___ EXTRACTED MATERIAL

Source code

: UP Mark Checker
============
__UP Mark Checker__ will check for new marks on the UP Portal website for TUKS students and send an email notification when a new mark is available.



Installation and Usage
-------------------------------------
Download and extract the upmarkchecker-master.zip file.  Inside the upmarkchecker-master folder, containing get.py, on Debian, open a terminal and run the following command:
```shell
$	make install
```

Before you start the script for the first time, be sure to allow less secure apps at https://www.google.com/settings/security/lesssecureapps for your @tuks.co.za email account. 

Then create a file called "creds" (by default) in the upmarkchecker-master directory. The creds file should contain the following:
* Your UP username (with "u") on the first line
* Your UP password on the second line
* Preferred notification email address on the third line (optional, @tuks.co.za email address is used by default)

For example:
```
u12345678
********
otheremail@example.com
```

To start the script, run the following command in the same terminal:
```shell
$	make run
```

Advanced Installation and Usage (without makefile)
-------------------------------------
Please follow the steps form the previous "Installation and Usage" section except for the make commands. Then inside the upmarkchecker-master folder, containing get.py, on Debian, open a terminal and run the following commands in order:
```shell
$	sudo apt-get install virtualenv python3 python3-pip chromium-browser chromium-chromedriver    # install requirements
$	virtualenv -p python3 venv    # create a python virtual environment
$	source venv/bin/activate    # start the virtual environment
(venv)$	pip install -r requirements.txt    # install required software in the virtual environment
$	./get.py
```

______

*ABOUT THIS EXERCISE:* Your task is to output the full set of records exactly as presented.

*RESULT OF THE EXERCISE:*
Source code

: UP Mark Checker
============
__UP Mark Checker__ will check for new marks on the UP Portal website for TUKS students and send an email notification when a new mark is available.



Installation and Usage
-------------------------------------
Download and extract the upmarkchecker-master.zip file.  Inside the upmarkchecker-master folder, containing get.py, on Debian, open a terminal and run the following command:
```shell
$	make install
```

Before you start the script for the first time, be sure to allow less secure apps at https://www.google.com/settings/security/lesssecureapps for your @tuks.co.za email account. 

Then create a file called "creds" (by default) in the upmarkchecker-master directory. The creds file should contain the following:
* Your UP username (with "u") on the first line
* Your UP password on the second line
* Preferred notification email address on the third line (optional, @tuks.co.za email address is used by default)

For example:
```
u12345678
********
otheremail@example.com
```

To start the script, run the following command in the same terminal:
```shell
$	make run
```

Advanced Installation and Usage (without makefile)
-------------------------------------
Please follow the steps form the previous "Installation and Usage" section except for the make commands. Then inside the upmarkchecker-master folder, containing get.py, on Debian, open a terminal and run the following commands in order:
```shell
$	sudo apt-get install virtualenv python3 python3-pip chromium-browser chromium-chromedriver    # install requirements
$	virtualenv -p python3 venv    # create a python virtual environment
$	source venv/bin/activate    # start the virtual environment
(venv)$	pip install -r requirements.txt    # install required software in the virtual environment
$	./get.py
```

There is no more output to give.